Facts and Procedural History
¶2 On March 31, 2025, International Transgender Day of Visibility, Stevenson City Councilmember Lucy Lauser was protesting with a group of demonstrators outside Skamania County Courthouse. As part of the protest, Lauser exposed her breasts with the words “MY BODY IS NOT A SIN” written on her chest. She was approached by police officers who spoke with her regarding RCW 9A.88.010 (indecent exposure). Lauser advised she was expressing her First Amendment right and declined to cover her breasts. U.S. Const. amend. I. She was not arrested or charged. Clerk's Papers (CP) at 9.
¶3 City Councilmember Lauser is a transgender woman who was elected to Stevenson City Council in 2023. She is the first openly transgender person to serve in elected office in Stevenson. Appellant's Opening Br. at 1.1 International Transgender Day of Visibility is an annual event dedicated to celebrating transgender people and raising awareness of discrimination faced by transgender people.
¶4 Respondent Kathleen Fitzgerald, a Stevenson resident, brought this recall petition to Skamania County Superior Court, alleging that Lauser has not honored her oath of office, which amounts to malfeasance and justifies a recall. CP at 4. Fitzgerald alleged that Lauser committed malfeasance by violating RCW 9A.88.010. Verbatim Report of Proceedings (VRP) at 9.
¶5 The Skamania County Superior Court found the recall charge factually and legally sufficient “based upon the court's determination that malfeasance ․ just means a commission of an unlawful act” for the purposes of committing the crime of indecent exposure.

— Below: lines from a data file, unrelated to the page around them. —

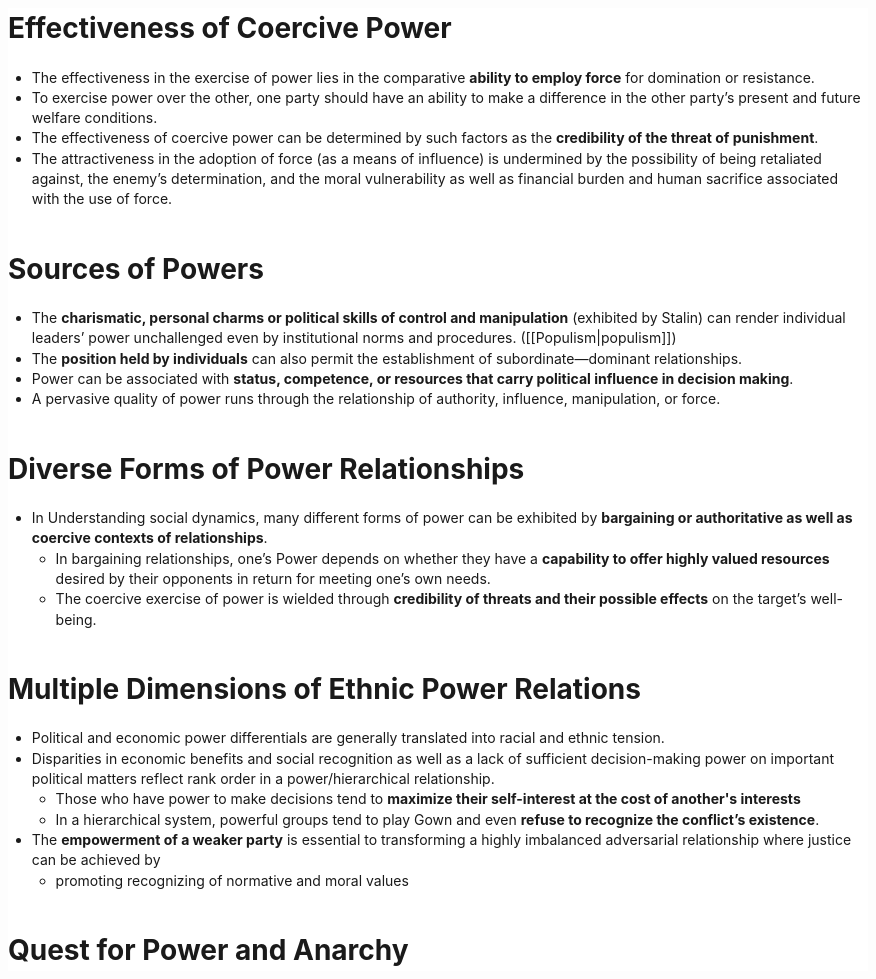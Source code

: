 # Effectiveness of Coercive Power

- The effectiveness in the exercise of power lies in the comparative **ability to employ force** for domination or resistance.
- To exercise power over the other, one party should have an ability to make a difference in the other party’s present and future welfare conditions.
- The effectiveness of coercive power can be determined by such factors as the **credibility of the threat of punishment**.
- The attractiveness in the adoption of force (as a means of influence) is undermined by the possibility of being retaliated against, the enemy’s determination, and the moral vulnerability as well as financial burden and human sacrifice associated with the use of force.

# Sources of Powers

- The **charismatic, personal charms or political skills of control and manipulation** (exhibited by Stalin) can render individual leaders’ power unchallenged even by institutional norms and procedures. ([[Populism\|populism]])
- The **position held by individuals** can also permit the establishment of subordinate—dominant relationships.
- Power can be associated with **status, competence, or resources that carry political influence in decision making**.
- A pervasive quality of power runs through the relationship of authority, influence, manipulation, or force.

# Diverse Forms of Power Relationships

- In Understanding social dynamics, many different forms of power can be exhibited by **bargaining or authoritative as well as coercive contexts of relationships**.
    - In bargaining relationships, one’s Power depends on whether they have a **capability to offer highly valued resources** desired by their opponents in return for meeting one’s own needs.
    - The coercive exercise of power is wielded through **credibility of threats and their possible effects** on the target’s well-being.

# Multiple Dimensions of Ethnic Power Relations

- Political and economic power differentials are generally translated into racial and ethnic tension.
- Disparities in economic benefits and social recognition as well as a lack of sufficient decision-making power on important political matters reflect rank order in a power/hierarchical relationship.
    - Those who have power to make decisions tend to **maximize their self-interest at the cost of another's interests**
    - In a hierarchical system, powerful groups tend to play Gown and even **refuse to recognize the conflict’s existence**.
- The **empowerment of a weaker party** is essential to transforming a highly imbalanced adversarial relationship where justice can be achieved by
    - promoting recognizing of normative and moral values

# Quest for Power and Anarchy
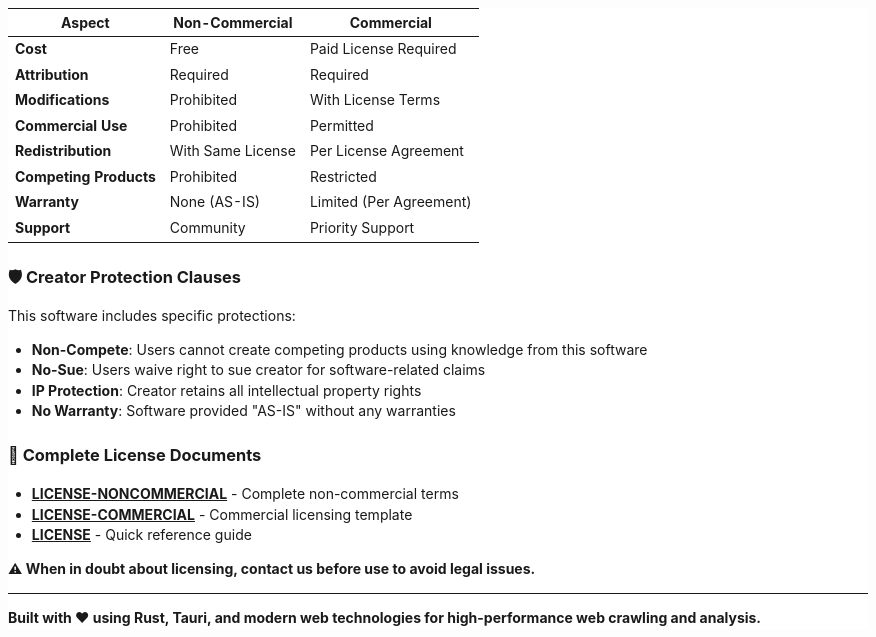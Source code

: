 | Aspect                 | Non-Commercial    | Commercial              |
| ---------------------- | ----------------- | ----------------------- |
| **Cost**               | Free              | Paid License Required   |
| **Attribution**        | Required          | Required                |
| **Modifications**      | Prohibited        | With License Terms      |
| **Commercial Use**     | Prohibited        | Permitted               |
| **Redistribution**     | With Same License | Per License Agreement   |
| **Competing Products** | Prohibited        | Restricted              |
| **Warranty**           | None (AS-IS)      | Limited (Per Agreement) |
| **Support**            | Community         | Priority Support        |

### 🛡️ **Creator Protection Clauses**

This software includes specific protections:

- **Non-Compete**: Users cannot create competing products using knowledge from this software
- **No-Sue**: Users waive right to sue creator for software-related claims
- **IP Protection**: Creator retains all intellectual property rights
- **No Warranty**: Software provided "AS-IS" without any warranties

### 📜 **Complete License Documents**

- **[LICENSE-NONCOMMERCIAL](LICENSE-NONCOMMERCIAL)** - Complete non-commercial terms
- **[LICENSE-COMMERCIAL](LICENSE-COMMERCIAL)** - Commercial licensing template
- **[LICENSE](LICENSE)** - Quick reference guide

**⚠️ When in doubt about licensing, contact us before use to avoid legal issues.**

---

**Built with ❤️ using Rust, Tauri, and modern web technologies for high-performance web crawling and analysis.**
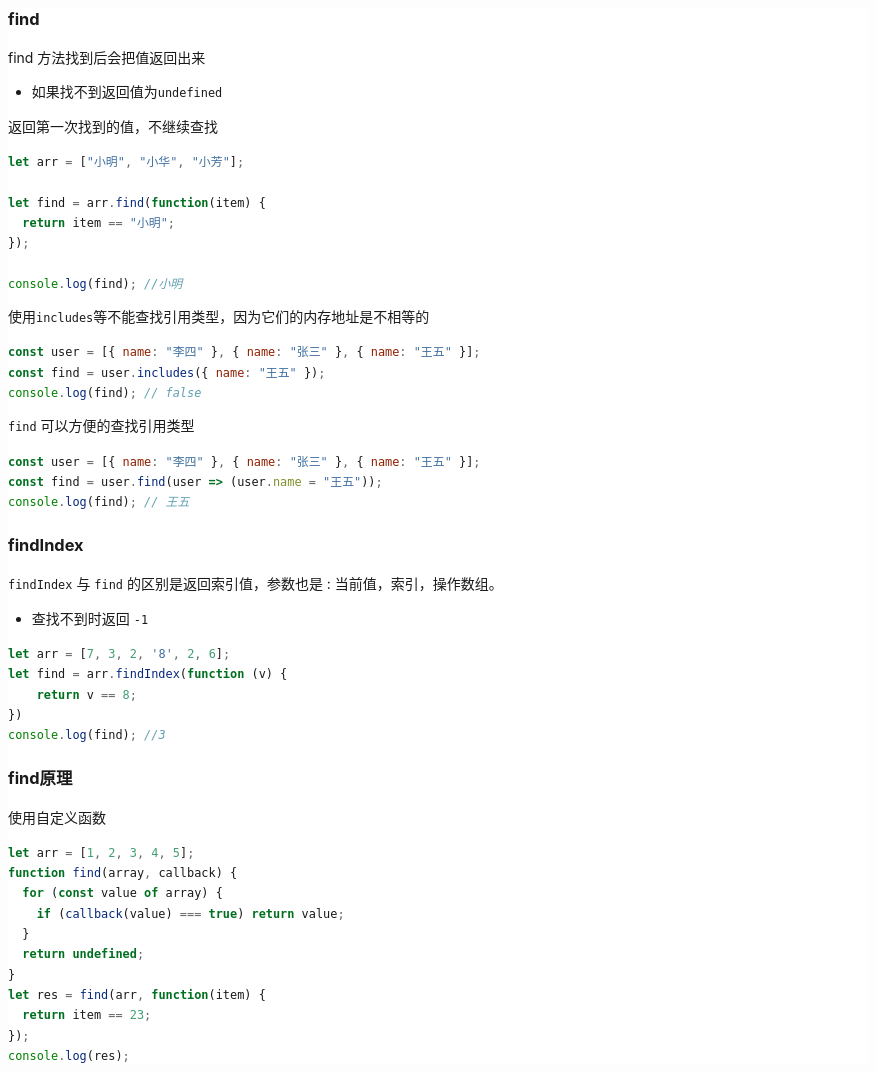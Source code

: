 ### find

find 方法找到后会把值返回出来

- 如果找不到返回值为`undefined`

返回第一次找到的值，不继续查找

```js
let arr = ["小明", "小华", "小芳"];

let find = arr.find(function(item) {
  return item == "小明";
});

console.log(find); //小明
```

使用`includes`等不能查找引用类型，因为它们的内存地址是不相等的

```js
const user = [{ name: "李四" }, { name: "张三" }, { name: "王五" }];
const find = user.includes({ name: "王五" });
console.log(find); // false
```

`find` 可以方便的查找引用类型

```js
const user = [{ name: "李四" }, { name: "张三" }, { name: "王五" }];
const find = user.find(user => (user.name = "王五"));
console.log(find); // 王五
```

### findIndex

`findIndex` 与 `find` 的区别是返回索引值，参数也是 : 当前值，索引，操作数组。

- 查找不到时返回 `-1`

```js
let arr = [7, 3, 2, '8', 2, 6];
let find = arr.findIndex(function (v) {
	return v == 8;
})
console.log(find); //3
```

### find原理

使用自定义函数

```js
let arr = [1, 2, 3, 4, 5];
function find(array, callback) {
  for (const value of array) {
    if (callback(value) === true) return value;
  }
  return undefined;
}
let res = find(arr, function(item) {
  return item == 23;
});
console.log(res);
```
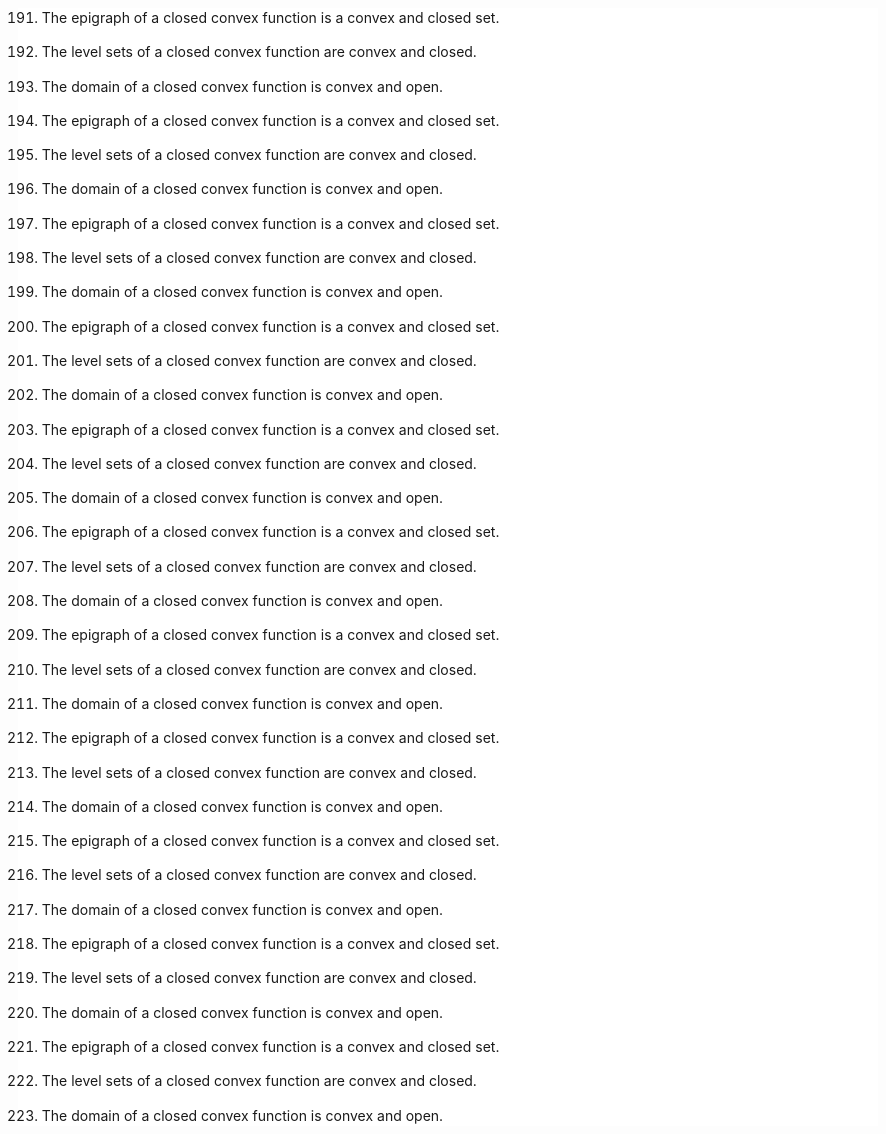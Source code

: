191. The epigraph of a closed convex function is a convex and closed set. 

192. The level sets of a closed convex function are convex and closed. 

193. The domain of a closed convex function is convex and open. 

194. The epigraph of a closed convex function is a convex and closed set. 

195. The level sets of a closed convex function are convex and closed. 

196. The domain of a closed convex function is convex and open. 

197. The epigraph of a closed convex function is a convex and closed set. 

198. The level sets of a closed convex function are convex and closed. 

199. The domain of a closed convex function is convex and open. 

200. The epigraph of a closed convex function is a convex and closed set. 

201. The level sets of a closed convex function are convex and closed. 

202. The domain of a closed convex function is convex and open. 

203. The epigraph of a closed convex function is a convex and closed set. 

204. The level sets of a closed convex function are convex and closed. 

205. The domain of a closed convex function is convex and open. 

206. The epigraph of a closed convex function is a convex and closed set. 

207. The level sets of a closed convex function are convex and closed. 

208. The domain of a closed convex function is convex and open. 

209. The epigraph of a closed convex function is a convex and closed set. 

210. The level sets of a closed convex function are convex and closed. 

211. The domain of a closed convex function is convex and open. 

212. The epigraph of a closed convex function is a convex and closed set. 

213. The level sets of a closed convex function are convex and closed. 

214. The domain of a closed convex function is convex and open. 

215. The epigraph of a closed convex function is a convex and closed set. 

216. The level sets of a closed convex function are convex and closed. 

217. The domain of a closed convex function is convex and open. 

218. The epigraph of a closed convex function is a convex and closed set. 

219. The level sets of a closed convex function are convex and closed. 

220. The domain of a closed convex function is convex and open. 

221. The epigraph of a closed convex function is a convex and closed set. 

222. The level sets of a closed convex function are convex and closed. 

223. The domain of a closed convex function is convex and open. 
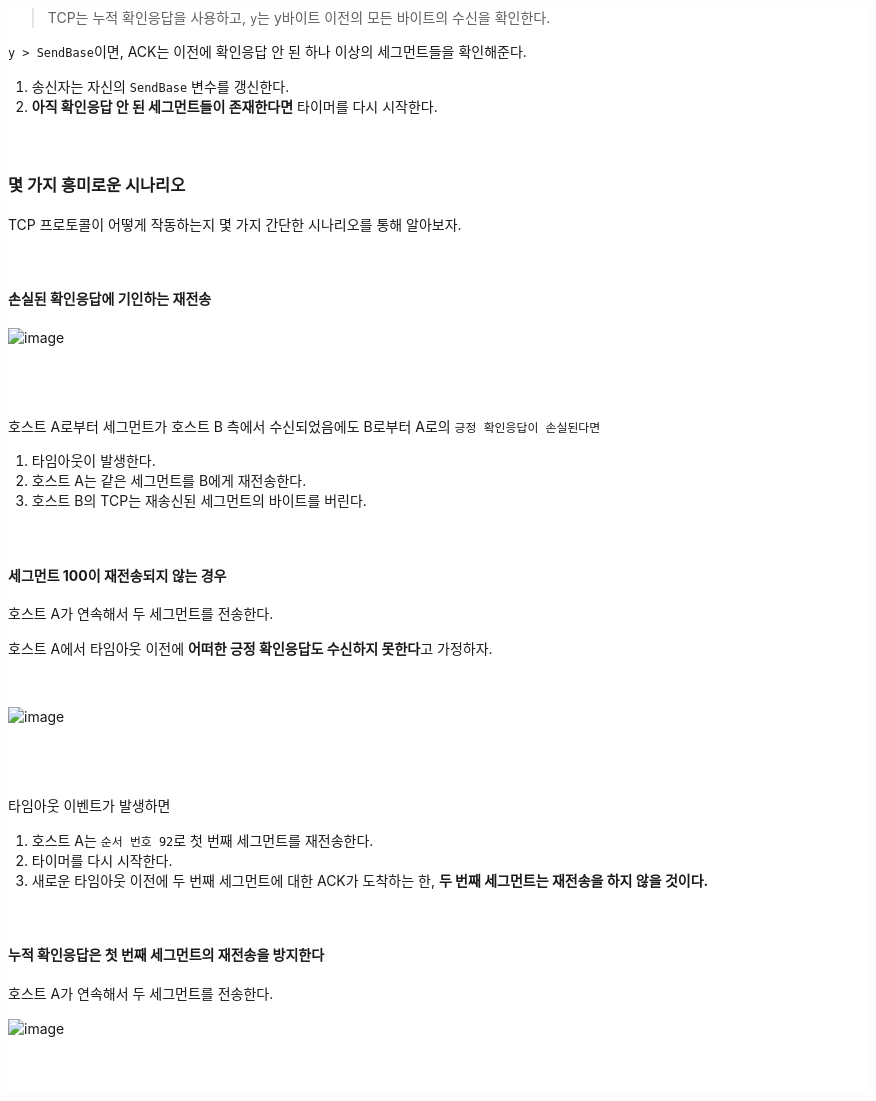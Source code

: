 > TCP는 누적 확인응답을 사용하고, `y`는 y바이트 이전의 모든 바이트의 수신을 확인한다.

`y > SendBase`이면, ACK는 이전에 확인응답 안 된 하나 이상의 세그먼트들을 확인해준다.

1. 송신자는 자신의 `SendBase` 변수를 갱신한다.
2. **아직 확인응답 안 된 세그먼트들이 존재한다면** 타이머를 다시 시작한다.

<br/>

### 몇 가지 흥미로운 시나리오

TCP 프로토콜이 어떻게 작동하는지 몇 가지 간단한 시나리오를 통해 알아보자.

<br/>

#### 손실된 확인응답에 기인하는 재전송

![image](https://user-images.githubusercontent.com/86337233/211437606-210348ac-1c16-4f20-b87e-6047251daee9.png)

<br/>
<br/>

호스트 A로부터 세그먼트가 호스트 B 측에서 수신되었음에도 B로부터 A로의 `긍정 확인응답이 손실된다면`

1. 타임아웃이 발생한다.
2. 호스트 A는 같은 세그먼트를 B에게 재전송한다.
3. 호스트 B의 TCP는 재송신된 세그먼트의 바이트를 버린다.

<br/>

#### 세그먼트 100이 재전송되지 않는 경우

호스트 A가 연속해서 두 세그먼트를 전송한다.

호스트 A에서 타임아웃 이전에 **어떠한 긍정 확인응답도 수신하지 못한다**고 가정하자.

<br/>

![image](https://user-images.githubusercontent.com/86337233/211437609-5d593657-1975-4515-8614-9a8cf0d2d1fe.png)

<br/>
<br/>

타임아웃 이벤트가 발생하면

1. 호스트 A는 `순서 번호 92`로 첫 번째 세그먼트를 재전송한다.
2. 타이머를 다시 시작한다.
3. 새로운 타임아웃 이전에 두 번째 세그먼트에 대한 ACK가 도착하는 한,
   **두 번째 세그먼트는 재전송을 하지 않을 것이다.**

<br/>

#### 누적 확인응답은 첫 번째 세그먼트의 재전송을 방지한다

호스트 A가 연속해서 두 세그먼트를 전송한다.

![image](https://user-images.githubusercontent.com/86337233/211437607-08796096-fe33-4e0b-b443-54e51db96706.png)

<br/>
<br/>
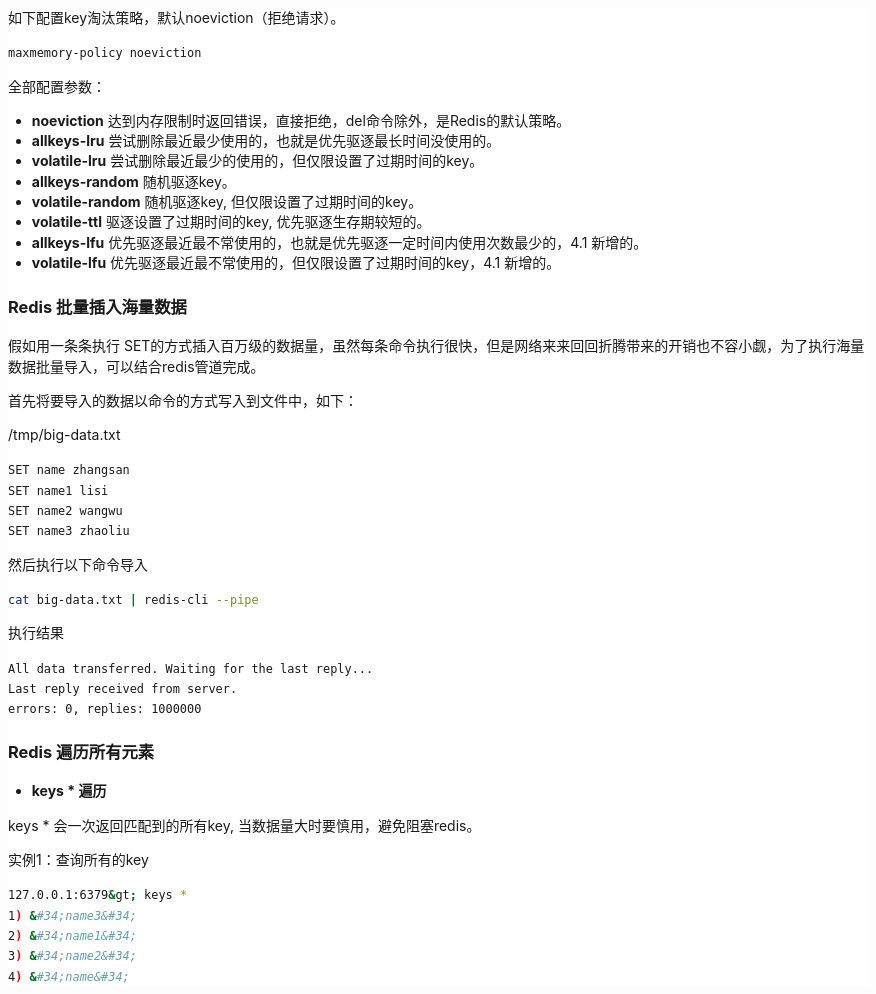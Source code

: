 如下配置key淘汰策略，默认noeviction（拒绝请求）。

```sh
maxmemory-policy noeviction
```

全部配置参数：

- **noeviction**  达到内存限制时返回错误，直接拒绝，del命令除外，是Redis的默认策略。
- **allkeys-lru** 尝试删除最近最少使用的，也就是优先驱逐最长时间没使用的。
- **volatile-lru** 尝试删除最近最少的使用的，但仅限设置了过期时间的key。
- **allkeys-random** 随机驱逐key。
- **volatile-random** 随机驱逐key, 但仅限设置了过期时间的key。
- **volatile-ttl** 驱逐设置了过期时间的key, 优先驱逐生存期较短的。
- **allkeys-lfu** 优先驱逐最近最不常使用的，也就是优先驱逐一定时间内使用次数最少的，4.1 新增的。
- **volatile-lfu** 优先驱逐最近最不常使用的，但仅限设置了过期时间的key，4.1 新增的。

### Redis 批量插入海量数据

假如用一条条执行 SET的方式插入百万级的数据量，虽然每条命令执行很快，但是网络来来回回折腾带来的开销也不容小觑，为了执行海量数据批量导入，可以结合redis管道完成。

首先将要导入的数据以命令的方式写入到文件中，如下：

/tmp/big-data.txt

```sh
SET name zhangsan
SET name1 lisi
SET name2 wangwu
SET name3 zhaoliu
```

然后执行以下命令导入

```sh
cat big-data.txt | redis-cli --pipe
```

执行结果

```sh
All data transferred. Waiting for the last reply...
Last reply received from server.
errors: 0, replies: 1000000
```

### Redis 遍历所有元素

- **keys * 遍历**

keys * 会一次返回匹配到的所有key, 当数据量大时要慎用，避免阻塞redis。

实例1：查询所有的key

```sh
127.0.0.1:6379&gt; keys *
1) &#34;name3&#34;
2) &#34;name1&#34;
3) &#34;name2&#34;
4) &#34;name&#34;
```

VRP at 27. The court explained that the recall should move forward because the voters are the ultimate fact finders and must determine whether Lauser's conduct amounts to an open and obscene exposure in violation of RCW 9A.88.010. VRP at 25.
Ballot Synopsis
¶6 The ballot synopsis summarizes the statement of charges Fitzgerald alleged against Lauser in the recall petition. The ballot synopsis reads:
The charge is that Lucy Lauser committed malfeasance in office or violated her oath of office by committing the crime of indecent exposure in violation of RCW 9A.88.010 when Lucy Lauser wore clothing that made both of her breasts fully visible with the words “my body is not a sin” written on her upper chest on March 31st, 2025 when she was standing and/or sitting on the sidewalk in front of the Skamania County Courthouse visible to pedestrians or drivers passing by her while participating with other demonstrators in an International Transgender Day of Visibility event.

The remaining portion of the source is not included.